» DATA RECORDS
##########
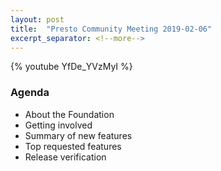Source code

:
 ```yaml
---
layout: post
title:  "Presto Community Meeting 2019-02-06"
excerpt_separator: <!--more-->
---
```


{% youtube YfDe_YVzMyI %}

### Agenda
* About the Foundation
* Getting involved
* Summary of new features
* Top requested features
* Release verification

<!--more-->
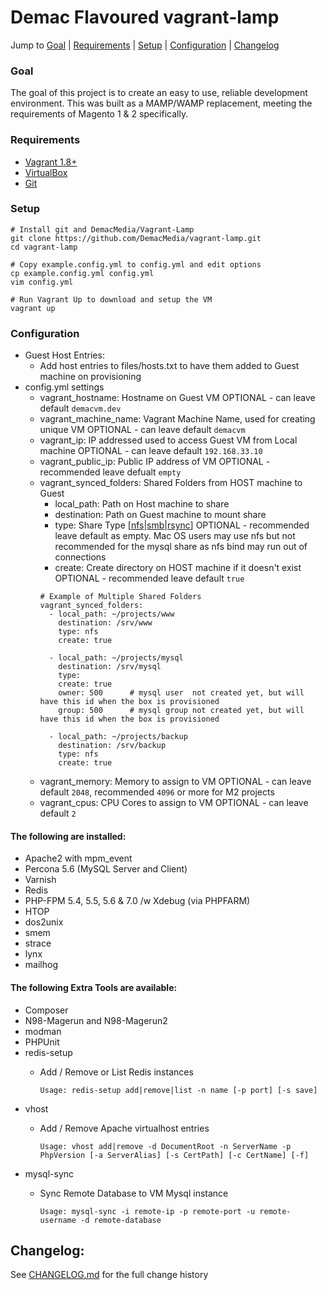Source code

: # Demac Flavoured vagrant-lamp

Jump to [Goal](#goal) | [Requirements](#requirements) | [Setup](#setup) | [Configuration](#configuration) | [Changelog](#changelog)

### Goal
The goal of this project is to create an easy to use, reliable development environment.
This was built as a MAMP/WAMP replacement, meeting the requirements of Magento 1 & 2
specifically.

### Requirements

- [Vagrant 1.8+](https://www.vagrantup.com/downloads.html)
- [VirtualBox](https://www.virtualbox.org/wiki/Downloads)
- [Git](https://git-scm.com/book/en/v2/Getting-Started-Installing-Git)

### Setup

    # Install git and DemacMedia/Vagrant-Lamp
    git clone https://github.com/DemacMedia/vagrant-lamp.git
    cd vagrant-lamp

    # Copy example.config.yml to config.yml and edit options
    cp example.config.yml config.yml
    vim config.yml

    # Run Vagrant Up to download and setup the VM
    vagrant up

### Configuration
-   Guest Host Entries:
    -   Add host entries to files/hosts.txt to have them added to Guest machine on provisioning
-   config.yml settings
    -   vagrant_hostname: Hostname on Guest VM
        OPTIONAL - can leave default `demacvm.dev`
    -   vagrant_machine_name: Vagrant Machine Name, used for creating unique VM
        OPTIONAL - can leave default `demacvm`
    -   vagrant_ip: IP addressed used to access Guest VM from Local machine
        OPTIONAL - can leave default `192.168.33.10`
    -   vagrant_public_ip: Public IP address of VM
        OPTIONAL - recommended leave defualt `empty`
    -   vagrant_synced_folders: Shared Folders from HOST machine to Guest
        -   local_path: Path on Host machine to share
        -   destination: Path on Guest machine to mount share
        -   type: Share Type \[[nfs](https://www.vagrantup.com/docs/synced-folders/nfs.html)|[smb](https://www.vagrantup.com/docs/synced-folders/smb.html)|[rsync](https://www.vagrantup.com/docs/synced-folders/rsync.html)\]
            OPTIONAL - recommended leave default as empty.  Mac OS users may use nfs but not recommended for the mysql share as nfs bind may run out of connections
        -   create: Create directory on HOST machine if it doesn't exist
            OPTIONAL - recommended leave default `true`
        ```
        # Example of Multiple Shared Folders
        vagrant_synced_folders:
          - local_path: ~/projects/www
            destination: /srv/www
            type: nfs 
            create: true

          - local_path: ~/projects/mysql
            destination: /srv/mysql
            type:
            create: true
            owner: 500      # mysql user  not created yet, but will have this id when the box is provisioned
            group: 500      # mysql group not created yet, but will have this id when the box is provisioned

          - local_path: ~/projects/backup
            destination: /srv/backup
            type: nfs
            create: true
        ```
    -   vagrant_memory: Memory to assign to VM
        OPTIONAL - can leave default `2048`, recommended `4096` or more for M2 projects
    -   vagrant_cpus: CPU Cores to assign to VM
        OPTIONAL - can leave default `2`

#### The following are installed:

-   Apache2 with mpm\_event
-   Percona 5.6 (MySQL Server and Client)
-   Varnish
-   Redis
-   PHP-FPM 5.4, 5.5, 5.6 & 7.0 /w Xdebug (via PHPFARM)
-   HTOP
-   dos2unix
-   smem
-   strace
-   lynx
-   mailhog


#### The following Extra Tools are available:
-   Composer
-   N98-Magerun and N98-Magerun2
-   modman
-   PHPUnit
-   redis-setup
    - Add / Remove or List Redis instances

        ```Usage: redis-setup add|remove|list -n name [-p port] [-s save]```
-   vhost
    - Add / Remove Apache virtualhost entries

        ```Usage: vhost add|remove -d DocumentRoot -n ServerName -p PhpVersion [-a ServerAlias] [-s CertPath] [-c CertName] [-f]```
-   mysql-sync
    - Sync Remote Database to VM Mysql instance

        ```Usage: mysql-sync -i remote-ip -p remote-port -u remote-username -d remote-database```

## Changelog:
See [CHANGELOG.md](CHANGELOG.md) for the full change history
##########
» PROMPT
Transcribe all of the material exactly, leaving out whatever pictures it contains.

» ANSWER
Source code

:
 ```yaml
---
layout: post
title:  "Presto Community Meeting 2019-02-06"
excerpt_separator: <!--more-->
---
```


{% youtube YfDe_YVzMyI %}

### Agenda
* About the Foundation
* Getting involved
* Summary of new features
* Top requested features
* Release verification

<!--more-->
Source code

: # Demac Flavoured vagrant-lamp

Jump to [Goal](#goal) | [Requirements](#requirements) | [Setup](#setup) | [Configuration](#configuration) | [Changelog](#changelog)

### Goal
The goal of this project is to create an easy to use, reliable development environment.
This was built as a MAMP/WAMP replacement, meeting the requirements of Magento 1 & 2
specifically.

### Requirements

- [Vagrant 1.8+](https://www.vagrantup.com/downloads.html)
- [VirtualBox](https://www.virtualbox.org/wiki/Downloads)
- [Git](https://git-scm.com/book/en/v2/Getting-Started-Installing-Git)

### Setup

    # Install git and DemacMedia/Vagrant-Lamp
    git clone https://github.com/DemacMedia/vagrant-lamp.git
    cd vagrant-lamp

    # Copy example.config.yml to config.yml and edit options
    cp example.config.yml config.yml
    vim config.yml

    # Run Vagrant Up to download and setup the VM
    vagrant up

### Configuration
-   Guest Host Entries:
    -   Add host entries to files/hosts.txt to have them added to Guest machine on provisioning
-   config.yml settings
    -   vagrant_hostname: Hostname on Guest VM
        OPTIONAL - can leave default `demacvm.dev`
    -   vagrant_machine_name: Vagrant Machine Name, used for creating unique VM
        OPTIONAL - can leave default `demacvm`
    -   vagrant_ip: IP addressed used to access Guest VM from Local machine
        OPTIONAL - can leave default `192.168.33.10`
    -   vagrant_public_ip: Public IP address of VM
        OPTIONAL - recommended leave defualt `empty`
    -   vagrant_synced_folders: Shared Folders from HOST machine to Guest
        -   local_path: Path on Host machine to share
        -   destination: Path on Guest machine to mount share
        -   type: Share Type \[[nfs](https://www.vagrantup.com/docs/synced-folders/nfs.html)|[smb](https://www.vagrantup.com/docs/synced-folders/smb.html)|[rsync](https://www.vagrantup.com/docs/synced-folders/rsync.html)\]
            OPTIONAL - recommended leave default as empty.  Mac OS users may use nfs but not recommended for the mysql share as nfs bind may run out of connections
        -   create: Create directory on HOST machine if it doesn't exist
            OPTIONAL - recommended leave default `true`
        ```
        # Example of Multiple Shared Folders
        vagrant_synced_folders:
          - local_path: ~/projects/www
            destination: /srv/www
            type: nfs 
            create: true

          - local_path: ~/projects/mysql
            destination: /srv/mysql
            type:
            create: true
            owner: 500      # mysql user  not created yet, but will have this id when the box is provisioned
            group: 500      # mysql group not created yet, but will have this id when the box is provisioned

          - local_path: ~/projects/backup
            destination: /srv/backup
            type: nfs
            create: true
        ```
    -   vagrant_memory: Memory to assign to VM
        OPTIONAL - can leave default `2048`, recommended `4096` or more for M2 projects
    -   vagrant_cpus: CPU Cores to assign to VM
        OPTIONAL - can leave default `2`

#### The following are installed:

-   Apache2 with mpm\_event
-   Percona 5.6 (MySQL Server and Client)
-   Varnish
-   Redis
-   PHP-FPM 5.4, 5.5, 5.6 & 7.0 /w Xdebug (via PHPFARM)
-   HTOP
-   dos2unix
-   smem
-   strace
-   lynx
-   mailhog


#### The following Extra Tools are available:
-   Composer
-   N98-Magerun and N98-Magerun2
-   modman
-   PHPUnit
-   redis-setup
    - Add / Remove or List Redis instances

        ```Usage: redis-setup add|remove|list -n name [-p port] [-s save]```
-   vhost
    - Add / Remove Apache virtualhost entries

        ```Usage: vhost add|remove -d DocumentRoot -n ServerName -p PhpVersion [-a ServerAlias] [-s CertPath] [-c CertName] [-f]```
-   mysql-sync
    - Sync Remote Database to VM Mysql instance

        ```Usage: mysql-sync -i remote-ip -p remote-port -u remote-username -d remote-database```

## Changelog:
See [CHANGELOG.md](CHANGELOG.md) for the full change history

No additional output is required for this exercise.